● **Exercise**
Your task is to write out the complete listing exactly as it is shown.

● **Available data**
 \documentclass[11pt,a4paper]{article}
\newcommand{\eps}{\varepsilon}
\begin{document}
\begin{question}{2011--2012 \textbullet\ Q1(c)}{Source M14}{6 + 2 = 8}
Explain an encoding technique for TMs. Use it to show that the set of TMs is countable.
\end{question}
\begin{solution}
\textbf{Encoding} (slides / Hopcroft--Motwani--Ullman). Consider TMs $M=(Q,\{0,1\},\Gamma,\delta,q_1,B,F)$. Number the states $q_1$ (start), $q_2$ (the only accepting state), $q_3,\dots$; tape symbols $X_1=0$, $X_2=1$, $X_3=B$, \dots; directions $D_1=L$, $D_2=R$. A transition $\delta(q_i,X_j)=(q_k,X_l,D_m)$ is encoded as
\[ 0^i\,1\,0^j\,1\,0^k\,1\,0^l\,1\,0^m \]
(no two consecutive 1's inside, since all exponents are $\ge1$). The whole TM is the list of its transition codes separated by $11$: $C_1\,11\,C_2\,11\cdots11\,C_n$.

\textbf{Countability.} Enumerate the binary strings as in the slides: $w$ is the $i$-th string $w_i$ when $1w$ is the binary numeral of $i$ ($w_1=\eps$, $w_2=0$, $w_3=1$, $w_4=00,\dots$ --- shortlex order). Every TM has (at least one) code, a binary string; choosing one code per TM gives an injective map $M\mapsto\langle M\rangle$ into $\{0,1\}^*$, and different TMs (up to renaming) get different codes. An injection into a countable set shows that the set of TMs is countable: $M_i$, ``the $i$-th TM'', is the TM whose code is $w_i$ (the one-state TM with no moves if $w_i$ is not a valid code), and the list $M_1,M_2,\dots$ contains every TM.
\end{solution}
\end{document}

● **Answer box**
 \documentclass[11pt,a4paper]{article}
\newcommand{\eps}{\varepsilon}
\begin{document}
\begin{question}{2011--2012 \textbullet\ Q1(c)}{Source M14}{6 + 2 = 8}
Explain an encoding technique for TMs. Use it to show that the set of TMs is countable.
\end{question}
\begin{solution}
\textbf{Encoding} (slides / Hopcroft--Motwani--Ullman). Consider TMs $M=(Q,\{0,1\},\Gamma,\delta,q_1,B,F)$. Number the states $q_1$ (start), $q_2$ (the only accepting state), $q_3,\dots$; tape symbols $X_1=0$, $X_2=1$, $X_3=B$, \dots; directions $D_1=L$, $D_2=R$. A transition $\delta(q_i,X_j)=(q_k,X_l,D_m)$ is encoded as
\[ 0^i\,1\,0^j\,1\,0^k\,1\,0^l\,1\,0^m \]
(no two consecutive 1's inside, since all exponents are $\ge1$). The whole TM is the list of its transition codes separated by $11$: $C_1\,11\,C_2\,11\cdots11\,C_n$.

\textbf{Countability.} Enumerate the binary strings as in the slides: $w$ is the $i$-th string $w_i$ when $1w$ is the binary numeral of $i$ ($w_1=\eps$, $w_2=0$, $w_3=1$, $w_4=00,\dots$ --- shortlex order). Every TM has (at least one) code, a binary string; choosing one code per TM gives an injective map $M\mapsto\langle M\rangle$ into $\{0,1\}^*$, and different TMs (up to renaming) get different codes. An injection into a countable set shows that the set of TMs is countable: $M_i$, ``the $i$-th TM'', is the TM whose code is $w_i$ (the one-state TM with no moves if $w_i$ is not a valid code), and the list $M_1,M_2,\dots$ contains every TM.
\end{solution}
\end{document}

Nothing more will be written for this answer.